A product is not a page, but a page might list products.

Take a look at http://en.wikipedia.org/wiki/Object-oriented_design for inspiration!


You should read 'extends' as 'is a(n)'. A Mouse is a Rodent, a Rodent is an Animal. That's not the case with your other classes.

If the relation you're trying to realize can be described as 'has a(n)', you should use member variables.


Yes, you do seem to have got things backwards.

A category presumably is a group of products, similarly a basket. But since a basket might provide some of the same interface as a product (e.g. cost, weight) It'd be more likely to implement this as a collection of products rather than extending the product class. OTOH it doesn't make much sense to track the total cost of a category. So although both category and basket are collections of products, they are not otherwise closely related.

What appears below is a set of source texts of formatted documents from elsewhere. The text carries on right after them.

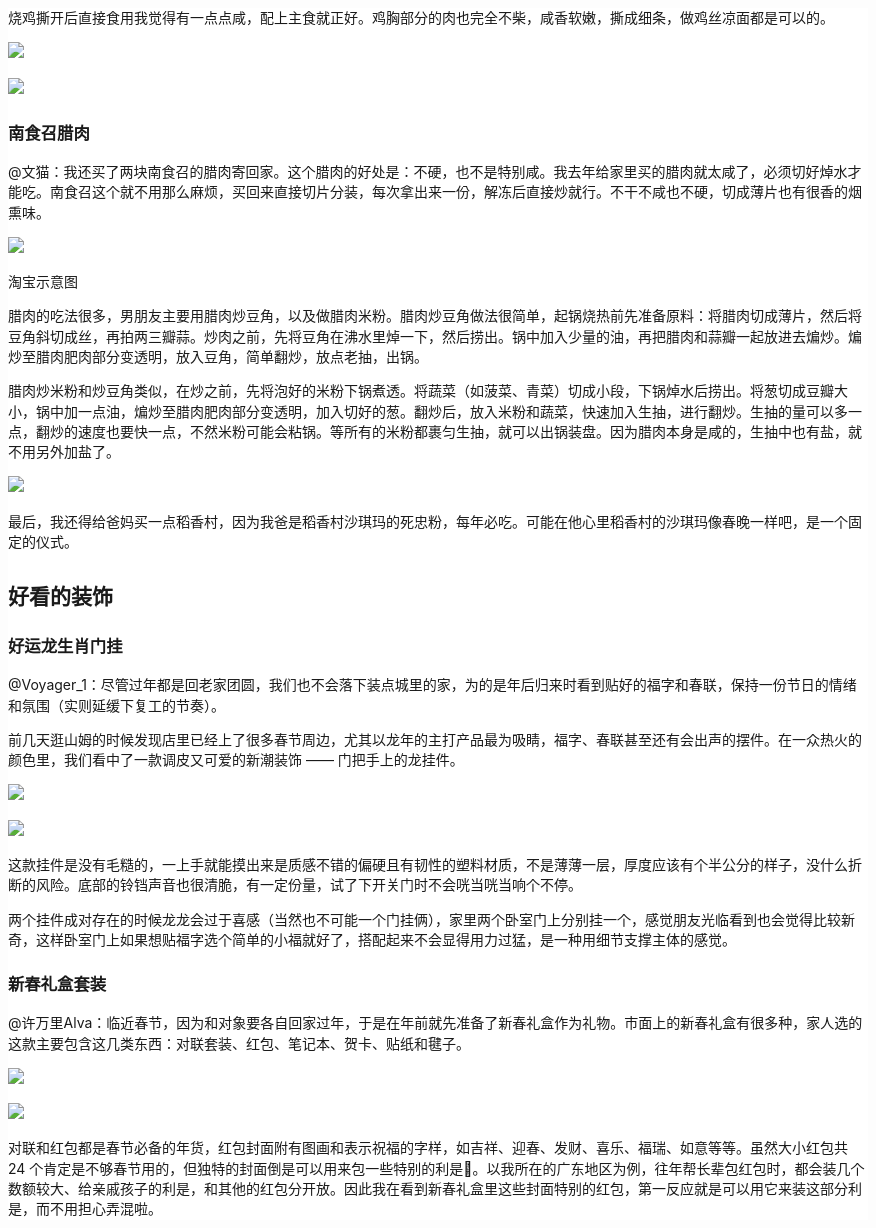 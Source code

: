 烧鸡撕开后直接食用我觉得有一点点咸，配上主食就正好。鸡胸部分的肉也完全不柴，咸香软嫩，撕成细条，做鸡丝凉面都是可以的。

![](https://proxy-prod.omnivore-image-cache.app/0x0,sJI-Nv4J_-h7riHv5ivHbxGeaQir-W633nSfxu27VMoQ/https://cdn.sspai.com/2024/02/04/fc49a0abe98ece70a6418cbd5140c205.jpg) 

![](https://proxy-prod.omnivore-image-cache.app/0x0,sNF1aYwpPbgnePxbIW3Qi7F_4Bnj63WVqDFBPkNHhENs/https://cdn.sspai.com/2024/02/04/8a0038049309dd837fac66a807ed2fa2.jpg) 

### 南食召腊肉

@文猫：我还买了两块南食召的腊肉寄回家。这个腊肉的好处是：不硬，也不是特别咸。我去年给家里买的腊肉就太咸了，必须切好焯水才能吃。南食召这个就不用那么麻烦，买回来直接切片分装，每次拿出来一份，解冻后直接炒就行。不干不咸也不硬，切成薄片也有很香的烟熏味。

![](https://proxy-prod.omnivore-image-cache.app/0x0,sfTGq0Ltfcfft0EaOkSUlR_M7-8SscggynnRDFjdVDLE/https://cdn.sspai.com/2024/02/04/b5882a83f4fd7129fb0104d72ed2997f.png)

淘宝示意图

腊肉的吃法很多，男朋友主要用腊肉炒豆角，以及做腊肉米粉。腊肉炒豆角做法很简单，起锅烧热前先准备原料：将腊肉切成薄片，然后将豆角斜切成丝，再拍两三瓣蒜。炒肉之前，先将豆角在沸水里焯一下，然后捞出。锅中加入少量的油，再把腊肉和蒜瓣一起放进去煸炒。煸炒至腊肉肥肉部分变透明，放入豆角，简单翻炒，放点老抽，出锅。

腊肉炒米粉和炒豆角类似，在炒之前，先将泡好的米粉下锅煮透。将蔬菜（如菠菜、青菜）切成小段，下锅焯水后捞出。将葱切成豆瓣大小，锅中加一点油，煸炒至腊肉肥肉部分变透明，加入切好的葱。翻炒后，放入米粉和蔬菜，快速加入生抽，进行翻炒。生抽的量可以多一点，翻炒的速度也要快一点，不然米粉可能会粘锅。等所有的米粉都裹匀生抽，就可以出锅装盘。因为腊肉本身是咸的，生抽中也有盐，就不用另外加盐了。

![](https://proxy-prod.omnivore-image-cache.app/0x0,sNwJejQWiBhDa1F9J-B7d_rSkDj6Ogu3Mk_a9hFyCHSA/https://cdn.sspai.com/2024/02/04/82687fa90c01820c4817b52ae07b1496.png)

最后，我还得给爸妈买一点稻香村，因为我爸是稻香村沙琪玛的死忠粉，每年必吃。可能在他心里稻香村的沙琪玛像春晚一样吧，是一个固定的仪式。

## 好看的装饰

### 好运龙生肖门挂

@Voyager\_1：尽管过年都是回老家团圆，我们也不会落下装点城里的家，为的是年后归来时看到贴好的福字和春联，保持一份节日的情绪和氛围（实则延缓下复工的节奏）。

前几天逛山姆的时候发现店里已经上了很多春节周边，尤其以龙年的主打产品最为吸睛，福字、春联甚至还有会出声的摆件。在一众热火的颜色里，我们看中了一款调皮又可爱的新潮装饰 —— 门把手上的龙挂件。

![](https://proxy-prod.omnivore-image-cache.app/0x0,sr2_Hf96Imsk3fyVNEuBsHpHS9cv4mz_V1VdV_6tqG5w/https://cdn.sspai.com/2024/02/04/205336b2ebf04f476b80aca497a85e63.jpg) 

![](https://proxy-prod.omnivore-image-cache.app/0x0,sx-aehWMKmvymBZ1cUBgkVuXo6KjtFPIomVgK1vG-Z7M/https://cdn.sspai.com/2024/02/04/21e57bfe7978f45bf11aad835babb39a.jpg) 

这款挂件是没有毛糙的，一上手就能摸出来是质感不错的偏硬且有韧性的塑料材质，不是薄薄一层，厚度应该有个半公分的样子，没什么折断的风险。底部的铃铛声音也很清脆，有一定份量，试了下开关门时不会咣当咣当响个不停。

两个挂件成对存在的时候龙龙会过于喜感（当然也不可能一个门挂俩），家里两个卧室门上分别挂一个，感觉朋友光临看到也会觉得比较新奇，这样卧室门上如果想贴福字选个简单的小福就好了，搭配起来不会显得用力过猛，是一种用细节支撑主体的感觉。

### 新春礼盒套装

@许万里Alva：临近春节，因为和对象要各自回家过年，于是在年前就先准备了新春礼盒作为礼物。市面上的新春礼盒有很多种，家人选的这款主要包含这几类东西：对联套装、红包、笔记本、贺卡、贴纸和毽子。

![](https://proxy-prod.omnivore-image-cache.app/0x0,s90oRJfFY_CXwboLVIy9-Ffl4C5HikaOSvTM7NsKcgQo/https://cdn.sspai.com/2024/02/04/7d4d85a6cc50bc642c97566472ebaeef.jpg) 

![](https://proxy-prod.omnivore-image-cache.app/0x0,skhUG6PvL7jwMtabKckXU_WDWGJO6IRvyUDPj51WSMCE/https://cdn.sspai.com/2024/02/04/4dd7ebe91560559b1b7c3d1844176e97.jpg) 

对联和红包都是春节必备的年货，红包封面附有图画和表示祝福的字样，如吉祥、迎春、发财、喜乐、福瑞、如意等等。虽然大小红包共 24 个肯定是不够春节用的，但独特的封面倒是可以用来包一些特别的利是🧧。以我所在的广东地区为例，往年帮长辈包红包时，都会装几个数额较大、给亲戚孩子的利是，和其他的红包分开放。因此我在看到新春礼盒里这些封面特别的红包，第一反应就是可以用它来装这部分利是，而不用担心弄混啦。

The 'page' entity doesn't make a lot of sense in relation to the product - certainly a product might have an instance of a page associated with it.

In PHP the class is not very important - what is important is the interface (i.e. what methods are exposed) so you don't need to stick to a rigid object hierarchy.


There should always be a logical relation between classes. Just think of products, categories, shop, as individual objects which is not in inheritance chain. These objects will be communicating using method calls, which is the real oops paradigm. Also you can identify some properties and methods that will be common in all these objects. So all these classes can extend a single parent class, say page.